Rappel : la recherche d’une clause exorbitante doit intervenir dans un second temps, en l’absence de mission de service public.

C’est ce Ă  quoi s’emploie ensuite la juridiction des Conflits en ajoutant :

Toutefois, il rĂ©sulte des dispositions prĂ©cĂ©demment citĂ©es que le lĂ©gislateur a entendu crĂ©er un service public de l’archĂ©ologie prĂ©ventive et a notamment, dans ce cadre, chargĂ© l’INRAP de rĂ©aliser des diagnostics d’archĂ©ologie prĂ©ventive et d’effectuer, dans les conditions prĂ©vues par le code du patrimoine, des fouilles.

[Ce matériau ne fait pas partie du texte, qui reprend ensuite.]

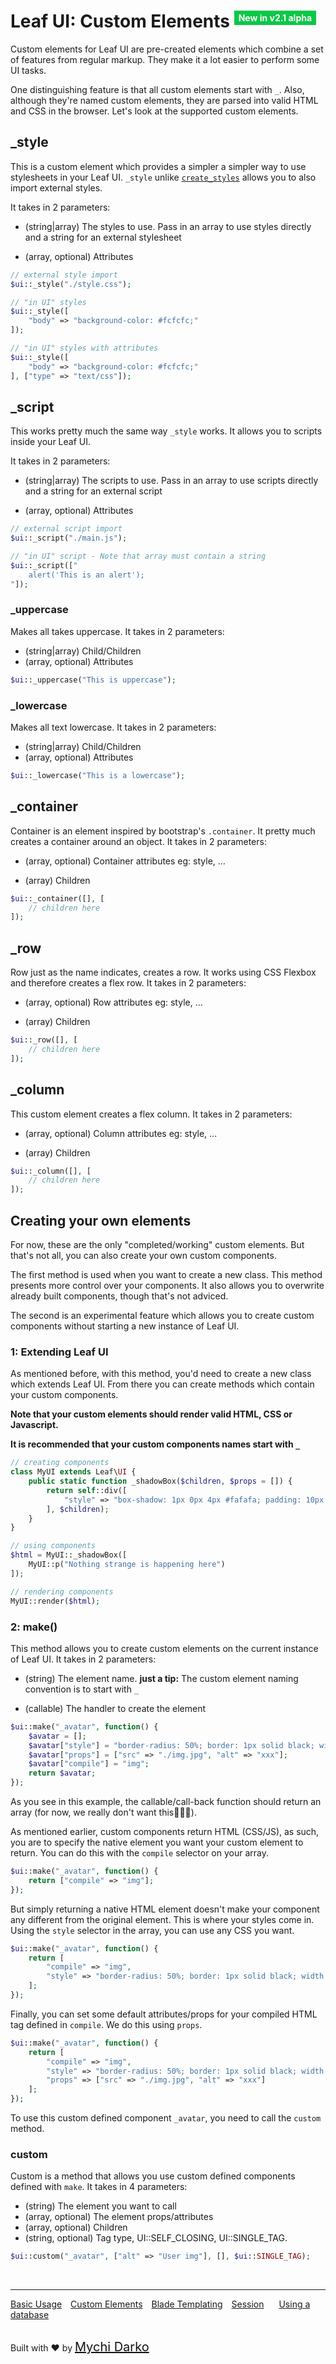 # Leaf UI: Custom Elements <sup style="background: rgb(11, 200, 70); color: white; padding: 3px 7px; font-size: 14px;">New in v2.1 alpha</sup>

Custom elements for Leaf UI are pre-created elements which combine a set of features from regular markup. They make it a lot easier to perform some UI tasks.

One distinguishing feature is that all custom elements start with `_`. Also, although they're named custom elements, they are parsed into valid HTML and CSS in the browser. Let's look at the supported custom elements.

## _style

This is a custom element which provides a simpler a simpler way to use stylesheets in your Leaf UI. `_style` unlike [`create_styles`](ui/v/0.1.0/?id=create_styles) allows you to also import external styles.

It takes in 2 parameters:

- (string|array) The styles to use. Pass in an array to use styles directly and a string for an external stylesheet

- (array, optional) Attributes

```php
// external style import
$ui::_style("./style.css");

// "in UI" styles
$ui::_style([
	"body" => "background-color: #fcfcfc;"
]);

// "in UI" styles with attributes
$ui::_style([
	"body" => "background-color: #fcfcfc;"
], ["type" => "text/css"]);
```

## _script

This works pretty much the same way `_style` works. It allows you to scripts inside your Leaf UI.

It takes in 2 parameters:

- (string|array) The scripts to use. Pass in an array to use scripts directly and a string for an external script

- (array, optional) Attributes

```php
// external script import
$ui::_script("./main.js");

// "in UI" script - Note that array must contain a string
$ui::_script(["
	alert('This is an alert');
"]);
```

### _uppercase

Makes all takes uppercase. It takes in 2 parameters:

- (string|array) Child/Children
- (array, optional) Attributes

```php
$ui::_uppercase("This is uppercase");
```

### _lowercase

Makes all text lowercase. It takes in 2 parameters:

- (string|array) Child/Children
- (array, optional) Attributes

```php
$ui::_lowercase("This is a lowercase");
```

## _container

Container is an element inspired by bootstrap's `.container`. It pretty much creates a container around an object. It takes in 2 parameters:

- (array, optional) Container attributes eg: style, ...

- (array) Children

```php
$ui::_container([], [
	// children here
]);
```

## _row

Row just as the name indicates, creates a row. It works using CSS Flexbox and therefore creates a flex row. It takes in 2 parameters:

- (array, optional) Row attributes eg: style, ...

- (array) Children

```php
$ui::_row([], [
	// children here
]);
```

## _column

This custom element creates a flex column. It takes in 2 parameters:

- (array, optional) Column attributes eg: style, ...

- (array) Children

```php
$ui::_column([], [
	// children here
]);
```

## Creating your own elements

For now, these are the only "completed/working" custom elements. But that's not all, you can also create your own custom components.

The first method is used when you want to create a new class. This method presents more control over your components. It also allows you to overwrite already built components, though that's not adviced.

The second is an experimental feature which allows you to create custom components without starting a new instance of Leaf UI.

### 1: Extending Leaf UI

As mentioned before, with this method, you'd need to create a new class which extends Leaf UI. From there you can create methods which contain your custom components.

**Note that your custom elements should render valid HTML, CSS or Javascript.**

**It is recommended that your custom components names start with `_`**

```php
// creating components
class MyUI extends Leaf\UI {
	public static function _shadowBox($children, $props = []) {
		return self::div([
			"style" => "box-shadow: 1px 0px 4px #fafafa; padding: 10px 8px;",
		], $children);
	}
}

// using components
$html = MyUI::_shadowBox([
	MyUI::p("Nothing strange is happening here")
]);

// rendering components
MyUI::render($html);
```

### 2: make()

This method allows you to create custom elements on the current instance of Leaf UI. It takes in 2 parameters:

- (string) The element name. **just a tip:** The custom element naming convention is to start with `_`

- (callable) The handler to create the element

```php
$ui::make("_avatar", function() {
    $avatar = [];
    $avatar["style"] = "border-radius: 50%; border: 1px solid black; width: 50px; height: 50px";
    $avatar["props"] = ["src" => "./img.jpg", "alt" => "xxx"];
    $avatar["compile"] = "img";
    return $avatar;
});
```

As you see in this example, the callable/call-back function should return an array (for now, we really don't want this🤦‍♀️😪).

As mentioned earlier, custom components return HTML (CSS/JS), as such, you are to specify the native element you want your custom element to return. You can do this with the `compile` selector on your array.

```php
$ui::make("_avatar", function() {
    return ["compile" => "img"];
});
```

But simply returning a native HTML element doesn't make your component any different from the original element. This is where your styles come in. Using the `style` selector in the array, you can use any CSS you want.

```php
$ui::make("_avatar", function() {
    return [
		"compile" => "img",
		"style" => "border-radius: 50%; border: 1px solid black; width: 50px; height: 50px"
	];
});
```

Finally, you can set some default attributes/props for your compiled HTML tag defined in `compile`. We do this using `props`.

```php
$ui::make("_avatar", function() {
    return [
		"compile" => "img",
		"style" => "border-radius: 50%; border: 1px solid black; width: 50px; height: 50px",
		"props" => ["src" => "./img.jpg", "alt" => "xxx"]
	];
});
```

To use this custom defined component `_avatar`, you need to call the `custom` method.

### custom

Custom is a method that allows you use custom defined components defined with `make`. It takes in 4 parameters:

- (string) The element you want to call
- (array, optional) The element props/attributes
- (array, optional) Children
- (string, optional) Tag type, UI::SELF_CLOSING, UI::SINGLE_TAG.

```php
$ui::custom("_avatar", ["alt" => "User img"], [], $ui::SINGLE_TAG);
```

<br>
<hr>

<a href="#/ui/v/0.1.0/basic-usage" style="margin: 0px">Basic Usage</a>
<a href="#/ui/v/0.1.0/custom-elements" style="margin: 0px 10px;">Custom Elements</a>
<a href="#/2.1-alpha/views/blade" style="margin: 0px; 10px;">Blade Templating</a>
<a href="#/2.1-alpha/http/session" style="margin: 0px 10px;">Session</a>
<a href="#/2.1-alpha/database" style="margin: 0px 10px;">Using a database</a>

<br>
Built with ❤ by <a href="https://mychi.netlify.app" style="font-size: 20px; color: #111;" target="_blank">Mychi Darko</a>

Il suit de lĂ  que le contrat par lequel la personne projetant d’exĂ©cuter les travaux qui ont donnĂ© lieu Ă  la prescription, par l’Etat, de rĂ©aliser des fouilles d’archĂ©ologie prĂ©ventive confie Ă  l’INRAP, Ă©tablissement public, le soin de rĂ©aliser ces opĂ©rations de fouilles a pour objet l’exĂ©cution mĂȘme de la mission de service public de l’archĂ©ologie prĂ©ventive et que ces opĂ©rations de fouilles, dĂšs lors qu’elles sont effectuĂ©es par cet Ă©tablissement public dans le cadre de cette mission de service public, prĂ©sentent le caractĂšre de travaux publics.

Le litige relĂšve donc bien de la juridiction administrative. Mais l’on constate surtout que si l’effort de dĂ©finition de la clause exorbitante prĂ©sente un intĂ©rĂȘt doctrinal certain, l’intĂ©rĂȘt pratique est moindre, le service public primant pour emporter la qualification administrative du contrat.

La clause exorbitante est donc un outil contractuel aux effets (souvent) limités.


TC, 2 novembre 2020, société Eveha : n°C4196.